Salir con las manos en alto
El humor negro tiene una particularidad: no convierte en mejores personas a quienes no les haya hecho gracia que a quienes sí
Hace meses me contaron el chiste más racista del mundo, un chiste con esa traza inhumana que obliga a compartirlo con un círculo muy reducido de amigos para que todos podamos llevarnos las manos a la cabeza con normalidad democrática. Eso hice cuando me lo contaron: enviarlo por WhatsApp. Si no lo publico es por dos razones: ni su inclusión en el contexto hubiera eliminado el daño que pueda hacer, como dijo ayer el concejal Guillermo Zapata, y porque quiero comprobar cuánta gente me lo reclama hoy. El chiste tiene una particularidad: no convierte en mejores personas a quienes no les haya hecho gracia que a quienes sí. Incluso se le podría escapar una carcajada a un activista contra el racismo; si hay algo útil contra los totalitarismos, incluso del sentimiento, es el humor. Tan descarnado que te sorprendes riéndote de tu padre el día de su funeral, o algo aún mejor: del padre de tu amigo. Lo que levantaría sospecha es que el chiste sea siempre en los funerales de los padres de gente que no te cae bien.

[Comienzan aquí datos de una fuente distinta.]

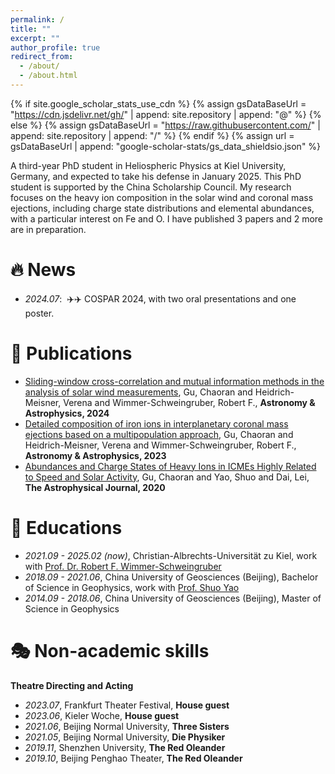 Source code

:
 ```yaml
---
permalink: /
title: ""
excerpt: ""
author_profile: true
redirect_from: 
  - /about/
  - /about.html
---
```


{% if site.google_scholar_stats_use_cdn %}
{% assign gsDataBaseUrl = "https://cdn.jsdelivr.net/gh/" | append: site.repository | append: "@" %}
{% else %}
{% assign gsDataBaseUrl = "https://raw.githubusercontent.com/" | append: site.repository | append: "/" %}
{% endif %}
{% assign url = gsDataBaseUrl | append: "google-scholar-stats/gs_data_shieldsio.json" %}

<span class='anchor' id='about-me'></span>

A third-year PhD student in Heliospheric Physics at Kiel University, Germany, and expected to take his defense in January 2025.
This PhD student is supported by the China Scholarship Council.
My research focuses on the heavy ion composition in the solar wind and coronal mass ejections, including charge state distributions and elemental abundances, with a particular interest on Fe and O.  I have published 3 papers and 2 more are in preparation.

# 🔥 News
- *2024.07*: &nbsp;✈️✈️ COSPAR 2024, with two oral presentations and one poster. 

# 📝 Publications 
- [Sliding-window cross-correlation and mutual information methods in the analysis of solar wind measurements](http://dx.doi.org/10.1051/0004-6361/202348703), 
  Gu, Chaoran and Heidrich-Meisner, Verena and Wimmer-Schweingruber, Robert F., **Astronomy &amp; Astrophysics, 2024**
- [Detailed composition of iron ions in interplanetary coronal mass ejections based on a multipopulation approach](http://dx.doi.org/10.1051/0004-6361/202245500), 
  Gu, Chaoran and Heidrich-Meisner, Verena and Wimmer-Schweingruber, Robert F., **Astronomy &amp; Astrophysics, 2023**
- [Abundances and Charge States of Heavy Ions in ICMEs Highly Related to Speed and Solar Activity](http://dx.doi.org/10.3847/1538-4357/aba7b8), 
  Gu, Chaoran and Yao, Shuo and Dai, Lei, **The Astrophysical Journal, 2020**

# 📖 Educations
- *2021.09 - 2025.02 (now)*, Christian-Albrechts-Universität zu Kiel, work with [Prof. Dr. Robert F. Wimmer-Schweingruber](https://orcid.org/0000-0002-7388-173X)
- *2018.09 - 2021.06*, China University of Geosciences (Beijing), Bachelor of Science in Geophysics, work with [Prof. Shuo Yao](https://orcid.org/0000-0003-4267-0486)
- *2014.09 - 2018.06*, China University of Geosciences (Beijing), Master of Science in Geophysics

# 🎭 Non-academic skills
**Theatre Directing and Acting**
- *2023.07*, Frankfurt Theater Festival, **House guest**
- *2023.06*, Kieler Woche, **House guest**
- *2021.06*, Beijing Normal University, **Three Sisters**
- *2021.05*, Beijing Normal University, **Die Physiker**
- *2019.11*, Shenzhen University, **The Red Oleander**
- *2019.10*, Beijing Penghao Theater, **The Red Oleander**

Una de las características de este tiempo es el examen de conciencia que los usuarios de redes sociales hacen de continuo cuando aparecen nuevas amistades, nuevos trabajos o incluso nuevos partidos, como les ha pasado a candidatos de C's metiéndose con su partido. Vigalondo, en Eldiario.es, lo explica: “El uso de las redes sociales como medio de comunicación inmediato, visceral y a veces muy, muy irreflexivo no ha frenado. De hecho está definiendo la vida de las nuevas generaciones hasta un límite que nosotros, por falta de distancia, somos incapaces de adivinar (...) Somos como la primera generación que experimentó el tabaco sin conocer su relación con el cáncer de pulmón. Vamos identificando los problemas a medida que los padecemos (...) De repente contamos con un número creciente de escándalos, imprudencias, agresiones, acosos y linchamientos y no parecemos aprender nada nuevo de un año para otro”. La sensación es insólita porque estamos rodeados por nosotros mismos: por los que fuimos, por los que somos y por los que seguimos siendo. No sólo eso: por lo que los demás creen que somos. Y hasta que aparezca otra, la mejor de las soluciones, como en las películas, es salir con las manos en alto.
Si Zapata tuvo un error no fue el de ejemplificar con esos chistes, porque cada uno bromea con lo que quiere o con lo que puede, o con lo que cree que su comunidad asumirá con más complacencia. El error fue el grado de pureza exigido por Ahora Madrid en el momento de presentarse como la auténtica gente normal, tanto que los nombres eran lo de menos y lo importante era el proyecto. Debido a eso cualquier mancha sería sometida a un escrutinio perfecto, pues todos somos ediles potenciales. Esta representación de Zapata, abolida la antigua (“no nos representan”), dejó de funcionar con víctimas de ETA y del Holocausto que se han sentido ofendidas. La representación también es comprender que no todos tienen tu sensibilidad o la de tu entorno, que la gente tiene derecho a considerarse insultada cuando se toca a sus muertos, aunque a muchos nos dé igual. La de Zapata es una gestión de lo público que se ha visto afectada por una mala gestión de lo privado.
El bipartidismo asumió que los partidos pactaban el listón de la ejemplaridad pública hasta el extremo de no levantar la alfombra si llegaban al poder. La dimisión de Zapata es un gesto de coquetería, una manera de acoplar la llegada en metro de Carmena con una exhibición del listón de la nueva política. No va a haber en Ahora Madrid un concejal de Cultura mejor que Zapata. Pero el problema de Carmena es que sí hay, en el Ayuntamiento y fuera de él, gente con tuits peores que los de él. La primera generación que experimentó con el tabaco ha llegado a la cúpula de Malboro.